Anyone who is reading this knows that there have been a plethora of reactions to the shooting of Osama Bin Laden - even amongst Catholics.  In fact, a question was posed asking if a faithful Catholic could rejoice in the death of Bin Laden, since he was inarguably responsible for so much death and mayhem 10 years ago.

Let's look at Ezekiel 33:11, that says, "as surely as I live, declares the sovereign Lord, I take no pleasure in the death of the wicked but rather that they turn from their ways and live".  That settles the matter now, doesn't it?

While I rejoice that he can cause no more harm and that Al Qaeda has been stymied a bit, I do not rejoice at his death.


  1. Death is an a-moral action, i.e. the act and fact of dying are morally neutral. Killing may be moral or immoral depending on circumstance. The Church has always supported the (at least theoretical) use of the death penalty as a matter of self defense.

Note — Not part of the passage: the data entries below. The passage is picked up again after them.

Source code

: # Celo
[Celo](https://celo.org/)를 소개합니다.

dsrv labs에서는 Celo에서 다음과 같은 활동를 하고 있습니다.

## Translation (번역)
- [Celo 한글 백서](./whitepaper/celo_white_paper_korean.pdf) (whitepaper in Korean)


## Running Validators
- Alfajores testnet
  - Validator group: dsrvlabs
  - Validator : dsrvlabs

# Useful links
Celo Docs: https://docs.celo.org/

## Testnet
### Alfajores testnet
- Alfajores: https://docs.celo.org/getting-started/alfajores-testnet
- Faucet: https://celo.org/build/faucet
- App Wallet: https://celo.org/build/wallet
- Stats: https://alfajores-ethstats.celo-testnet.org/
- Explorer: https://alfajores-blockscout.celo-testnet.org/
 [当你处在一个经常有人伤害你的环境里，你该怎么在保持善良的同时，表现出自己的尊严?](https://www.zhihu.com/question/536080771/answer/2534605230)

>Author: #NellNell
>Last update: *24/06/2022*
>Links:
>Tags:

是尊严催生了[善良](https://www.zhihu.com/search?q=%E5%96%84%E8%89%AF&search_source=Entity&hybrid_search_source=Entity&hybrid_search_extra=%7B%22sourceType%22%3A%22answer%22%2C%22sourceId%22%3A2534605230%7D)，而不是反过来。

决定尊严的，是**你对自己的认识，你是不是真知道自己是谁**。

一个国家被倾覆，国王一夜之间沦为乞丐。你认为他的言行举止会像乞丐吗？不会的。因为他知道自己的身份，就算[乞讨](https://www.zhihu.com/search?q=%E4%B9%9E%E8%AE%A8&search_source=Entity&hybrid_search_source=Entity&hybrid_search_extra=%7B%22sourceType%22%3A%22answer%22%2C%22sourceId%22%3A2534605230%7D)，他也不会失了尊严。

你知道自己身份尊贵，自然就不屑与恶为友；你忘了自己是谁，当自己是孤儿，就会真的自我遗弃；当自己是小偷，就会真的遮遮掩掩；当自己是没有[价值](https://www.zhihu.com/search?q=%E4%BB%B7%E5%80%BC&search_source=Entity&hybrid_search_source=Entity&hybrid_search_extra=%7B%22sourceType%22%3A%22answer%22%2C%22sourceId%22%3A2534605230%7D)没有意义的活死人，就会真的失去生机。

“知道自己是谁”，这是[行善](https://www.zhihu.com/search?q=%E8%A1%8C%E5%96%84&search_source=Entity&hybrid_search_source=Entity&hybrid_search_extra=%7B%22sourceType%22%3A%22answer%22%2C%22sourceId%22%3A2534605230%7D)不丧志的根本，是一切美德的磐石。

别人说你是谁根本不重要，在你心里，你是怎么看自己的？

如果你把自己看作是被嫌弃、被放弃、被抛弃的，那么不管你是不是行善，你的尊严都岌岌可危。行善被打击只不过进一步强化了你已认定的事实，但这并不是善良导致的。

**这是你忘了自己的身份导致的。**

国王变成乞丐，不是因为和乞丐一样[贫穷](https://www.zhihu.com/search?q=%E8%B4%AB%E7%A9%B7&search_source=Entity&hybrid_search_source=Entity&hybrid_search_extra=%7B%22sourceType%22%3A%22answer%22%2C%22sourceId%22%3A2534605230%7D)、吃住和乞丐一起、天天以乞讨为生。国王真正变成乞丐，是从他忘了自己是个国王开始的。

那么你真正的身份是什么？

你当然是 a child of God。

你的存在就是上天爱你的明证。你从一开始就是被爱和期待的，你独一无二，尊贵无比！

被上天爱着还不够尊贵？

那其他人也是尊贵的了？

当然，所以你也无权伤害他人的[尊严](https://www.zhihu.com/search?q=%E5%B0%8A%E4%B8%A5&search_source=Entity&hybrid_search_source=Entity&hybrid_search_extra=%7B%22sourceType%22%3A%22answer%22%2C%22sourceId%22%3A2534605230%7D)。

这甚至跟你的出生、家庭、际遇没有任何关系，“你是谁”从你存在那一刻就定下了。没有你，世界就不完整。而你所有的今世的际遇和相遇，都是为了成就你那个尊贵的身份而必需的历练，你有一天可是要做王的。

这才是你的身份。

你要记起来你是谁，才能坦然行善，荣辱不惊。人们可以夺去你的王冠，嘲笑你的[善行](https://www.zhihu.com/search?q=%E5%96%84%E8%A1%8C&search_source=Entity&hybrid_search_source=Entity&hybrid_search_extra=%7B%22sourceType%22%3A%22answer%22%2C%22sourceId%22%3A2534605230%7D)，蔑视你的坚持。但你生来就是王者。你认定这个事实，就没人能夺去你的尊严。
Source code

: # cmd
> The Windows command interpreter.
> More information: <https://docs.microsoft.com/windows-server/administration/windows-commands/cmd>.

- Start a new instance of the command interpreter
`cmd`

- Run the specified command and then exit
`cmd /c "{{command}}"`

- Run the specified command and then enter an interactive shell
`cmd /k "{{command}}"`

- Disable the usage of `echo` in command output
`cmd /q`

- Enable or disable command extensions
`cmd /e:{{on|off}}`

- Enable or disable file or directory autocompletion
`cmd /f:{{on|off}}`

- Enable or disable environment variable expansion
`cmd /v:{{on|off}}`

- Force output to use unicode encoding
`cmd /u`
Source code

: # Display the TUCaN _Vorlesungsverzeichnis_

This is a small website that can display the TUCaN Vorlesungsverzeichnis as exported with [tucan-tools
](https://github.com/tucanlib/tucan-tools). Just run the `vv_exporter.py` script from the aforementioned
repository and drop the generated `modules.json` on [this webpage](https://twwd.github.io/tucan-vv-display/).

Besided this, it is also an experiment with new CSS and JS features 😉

Lately she has shied away from this due to the efficacy of modern prisons. That said, it is at least doubtful that prison would work for bin Laden and doubtful that it would in the slightest lead to our self defense. Therefore... his killing was a moral act of self defense of this country (and "infidels" the world over). One may justly rejoice in a moral deed. This is somewhat dicey, however, because of the temptation to rejoice in his suffering, to rejoice in spite of (or, much worse, because of) his (probable) unrepentant death.

    I rejoice that he is dead. His execution was clearly justified. I grieve over the damnation of any soul, but can make no assumptions one way or the other about him, not knowing what happened in his mind at the last.

  2. Forgot something... The quote of Ezekiel is absolutely correct - I certainly agree. However, since it is God Himself who is speaking, when he refers to the "wicked", he is referring to those who are damned. I cannot make that assumption about anybody, even bin Laden. So... The death alone (regardless of circumstances) of the damned is a pitiable thing, worthy of every sorrow we can muster as the loss of a soul is the worse possible loss. Since I cannot make that assumption about bin Laden, that does not preclude rejoicing in his death. So... Only if we could (presumptuously) say that bin Laden's death was that of one-who-is-damned would rejoicing in it be forbidden - the issue is not quite so easily settled.

  3. Anonymous, you're grasping at ridiculous straws. If you can't make an assumption one way, you can't make it the other way, either - as though that would give carte-blanche permission for reveling in someone's death, which it doesn't. There is no justification for gloating and chortling about the death of any person. But if you insist on "chapter and verse", how about Ez 18:32?

  4. Anonymous, your first two comments survived the Blogger crash. Neither my reply nor your third comment did. I did point to Ezekiel 18:32 to illustrate that God rejoices in the death of no one. My main point was to say that 1:55 post is a bit of stretch, to say that uncertainty about bin Laden's fate somehow permits rejoicing. If anything, it precludes it.